START Material for the task
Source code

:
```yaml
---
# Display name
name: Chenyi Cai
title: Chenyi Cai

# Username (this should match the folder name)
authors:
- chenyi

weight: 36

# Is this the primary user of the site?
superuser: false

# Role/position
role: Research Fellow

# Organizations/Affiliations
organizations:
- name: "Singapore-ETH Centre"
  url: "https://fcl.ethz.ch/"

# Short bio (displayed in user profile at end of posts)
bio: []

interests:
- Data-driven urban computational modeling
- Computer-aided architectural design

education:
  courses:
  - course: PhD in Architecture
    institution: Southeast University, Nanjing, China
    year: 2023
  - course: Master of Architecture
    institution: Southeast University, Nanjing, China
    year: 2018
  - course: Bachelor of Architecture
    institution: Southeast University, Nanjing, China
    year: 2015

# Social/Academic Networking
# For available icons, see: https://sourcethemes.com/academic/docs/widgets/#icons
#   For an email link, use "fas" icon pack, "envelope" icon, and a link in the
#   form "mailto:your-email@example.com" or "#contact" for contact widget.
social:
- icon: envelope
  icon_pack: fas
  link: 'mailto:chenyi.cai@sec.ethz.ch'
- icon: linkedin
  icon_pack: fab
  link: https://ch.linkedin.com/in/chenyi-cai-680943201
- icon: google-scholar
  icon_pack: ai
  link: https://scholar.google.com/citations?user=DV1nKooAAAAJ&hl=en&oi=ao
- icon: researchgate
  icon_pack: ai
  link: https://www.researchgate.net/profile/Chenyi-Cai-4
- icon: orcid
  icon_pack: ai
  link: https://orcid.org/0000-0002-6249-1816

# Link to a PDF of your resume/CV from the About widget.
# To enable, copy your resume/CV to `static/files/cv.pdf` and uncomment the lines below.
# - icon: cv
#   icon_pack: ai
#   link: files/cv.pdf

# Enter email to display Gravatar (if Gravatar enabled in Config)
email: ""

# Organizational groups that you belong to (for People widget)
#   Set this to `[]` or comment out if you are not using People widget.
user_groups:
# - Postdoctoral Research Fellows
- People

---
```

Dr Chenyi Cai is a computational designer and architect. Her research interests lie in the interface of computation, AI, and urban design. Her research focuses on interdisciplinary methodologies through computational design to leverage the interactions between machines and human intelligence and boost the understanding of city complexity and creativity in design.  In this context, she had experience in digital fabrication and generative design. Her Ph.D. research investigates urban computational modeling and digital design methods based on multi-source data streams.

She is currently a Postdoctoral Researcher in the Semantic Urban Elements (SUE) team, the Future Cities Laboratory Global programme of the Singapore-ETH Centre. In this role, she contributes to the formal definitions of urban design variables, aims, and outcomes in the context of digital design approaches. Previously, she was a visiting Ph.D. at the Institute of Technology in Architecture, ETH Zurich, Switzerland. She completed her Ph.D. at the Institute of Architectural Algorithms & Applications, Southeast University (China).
END Material for the task
Brief — Print out every record, character for character.

Reply —
Source code

:
```yaml
---
# Display name
name: Chenyi Cai
title: Chenyi Cai

# Username (this should match the folder name)
authors:
- chenyi

weight: 36

# Is this the primary user of the site?
superuser: false

# Role/position
role: Research Fellow

# Organizations/Affiliations
organizations:
- name: "Singapore-ETH Centre"
  url: "https://fcl.ethz.ch/"

# Short bio (displayed in user profile at end of posts)
bio: []

interests:
- Data-driven urban computational modeling
- Computer-aided architectural design

education:
  courses:
  - course: PhD in Architecture
    institution: Southeast University, Nanjing, China
    year: 2023
  - course: Master of Architecture
    institution: Southeast University, Nanjing, China
    year: 2018
  - course: Bachelor of Architecture
    institution: Southeast University, Nanjing, China
    year: 2015

# Social/Academic Networking
# For available icons, see: https://sourcethemes.com/academic/docs/widgets/#icons
#   For an email link, use "fas" icon pack, "envelope" icon, and a link in the
#   form "mailto:your-email@example.com" or "#contact" for contact widget.
social:
- icon: envelope
  icon_pack: fas
  link: 'mailto:chenyi.cai@sec.ethz.ch'
- icon: linkedin
  icon_pack: fab
  link: https://ch.linkedin.com/in/chenyi-cai-680943201
- icon: google-scholar
  icon_pack: ai
  link: https://scholar.google.com/citations?user=DV1nKooAAAAJ&hl=en&oi=ao
- icon: researchgate
  icon_pack: ai
  link: https://www.researchgate.net/profile/Chenyi-Cai-4
- icon: orcid
  icon_pack: ai
  link: https://orcid.org/0000-0002-6249-1816

# Link to a PDF of your resume/CV from the About widget.
# To enable, copy your resume/CV to `static/files/cv.pdf` and uncomment the lines below.
# - icon: cv
#   icon_pack: ai
#   link: files/cv.pdf

# Enter email to display Gravatar (if Gravatar enabled in Config)
email: ""

# Organizational groups that you belong to (for People widget)
#   Set this to `[]` or comment out if you are not using People widget.
user_groups:
# - Postdoctoral Research Fellows
- People

---
```

Dr Chenyi Cai is a computational designer and architect. Her research interests lie in the interface of computation, AI, and urban design. Her research focuses on interdisciplinary methodologies through computational design to leverage the interactions between machines and human intelligence and boost the understanding of city complexity and creativity in design.  In this context, she had experience in digital fabrication and generative design. Her Ph.D. research investigates urban computational modeling and digital design methods based on multi-source data streams.

She is currently a Postdoctoral Researcher in the Semantic Urban Elements (SUE) team, the Future Cities Laboratory Global programme of the Singapore-ETH Centre. In this role, she contributes to the formal definitions of urban design variables, aims, and outcomes in the context of digital design approaches. Previously, she was a visiting Ph.D. at the Institute of Technology in Architecture, ETH Zurich, Switzerland. She completed her Ph.D. at the Institute of Architectural Algorithms & Applications, Southeast University (China).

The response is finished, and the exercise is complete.